A pensioner has been found guilty of murdering his estranged wife after she left him for an old flame she rekindled with via Facebook.
David Thomas, 74, killed 69-year-old Sheila Thomas on July 24 last year, a month after she left her husband of 50 years for a man she had known as a teenager.
The Old Bailey heard how mother-of-five Mrs Thomas had a fling with Victor Cassar in 1975 and they got together again after he sought her out on social media.
When the defendant found out, he had insisted his wife should move out of the family home in June 2018.
David Thomas later lay in wait, stabbed Mrs Thomas with a kitchen knife and bludgeoned her with a lump of wood at the family home in Herne Hill, south London.
Prosecutor Brian O’Neill QC told jurors it was a “planned killing”.
When police arrived at the scene of the crime, Thomas opened the door wearing a blood-soaked T-shirt and shorts, the court heard.
He told police that he had been stabbed during a fight and that Mrs Thomas was upstairs.
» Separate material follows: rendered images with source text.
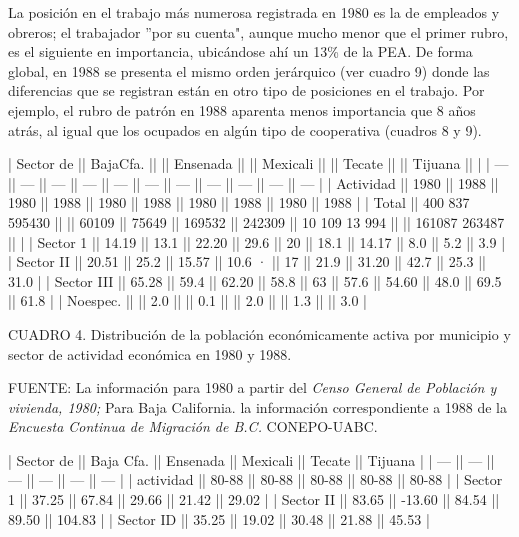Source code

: \documentclass{article}
\begin{document}
La posición en el trabajo más numerosa registrada en 1980 es la de empleados y obreros; el trabajador ''por su cuenta", aunque mucho menor que el primer rubro, es el siguiente en importancia, ubicándose ahí un 13\% de la PEA. De forma global, en 1988 se presenta el mismo orden jerárquico (ver cuadro 9) donde las diferencias que se registran están en otro tipo de posiciones en el trabajo. Por ejemplo, el rubro de patrón en 1988 aparenta menos importancia que 8 años atrás, al igual que los ocupados en algún tipo de cooperativa (cuadros 8 y 9).

| Sector de  || BajaCfa.       ||      || Ensenada ||        || Mexicali ||        || Tecate        ||      || Tijuana       ||      |
| ---        || ---            || ---  || ---      || ---    || ---      || ---    || ---           || ---  || ---           || ---  |
| Actividad  || 1980           || 1988 || 1980     || 1988   || 1980     || 1988   || 1980          || 1988 || 1980          || 1988 |
| Total      || 400 837 595430 ||      || 60109    || 75649  || 169532   || 242309 || 10 109 13 994 ||      || 161087 263487 ||      |
| Sector 1   || 14.19          || 13.1 || 22.20    || 29.6   || 20       || 18.1   || 14.17         || 8.0  || 5.2           || 3.9  |
| Sector II  || 20.51          || 25.2 || 15.57    || 10.6 · || 17       || 21.9   || 31.20         || 42.7 || 25.3          || 31.0 |
| Sector III || 65.28          || 59.4 || 62.20    || 58.8   || 63       || 57.6   || 54.60         || 48.0 || 69.5          || 61.8 |
| Noespec.   ||                || 2.0  ||          || 0.1    ||          || 2.0    ||               || 1.3  ||               || 3.0  |

CUADRO 4. Distribución de la población económicamente activa por municipio y sector de actividad económica en 1980 y 1988.

FUENTE: La información para 1980 a partir del \textit{Censo General de Población y vivienda, 1980;} Para Baja California. la información correspondiente a 1988 de la \textit{Encuesta Continua de Migración de B.C.} CONEPO-UABC.

| Sector de || Baja Cfa. || Ensenada || Mexicali || Tecate || Tijuana |
| ---       || ---       || ---      || ---      || ---    || ---     |
| actividad || 80-88     || 80-88    || 80-88    || 80-88  || 80-88   |
| Sector 1  || 37.25     || 67.84    || 29.66    || 21.42  || 29.02   |
| Sector II || 83.65     || -13.60   || 84.54    || 89.50  || 104.83  |
| Sector ID || 35.25     || 19.02    || 30.48    || 21.88  || 45.53   |
\end{document}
She was found in a bedroom with at least two stab wounds to the chest and head injuries. Giving evidence, Thomas told jurors he had “lost control” after his wife claimed he was not the father of two of their daughters.
She told him she “detested” having sex with him and that she should have left him years ago, the court heard. “She said ‘I will tell you something now you don’t want to know…you are not the father to two of your daughters,”‘ Thomas said.
A jury deliberated for nine and a half hours to find Thomas guilty of murder by a majority of 11 to one.
Judge Richard Marks QC remanded the defendant into custody to be sentenced on Thursday.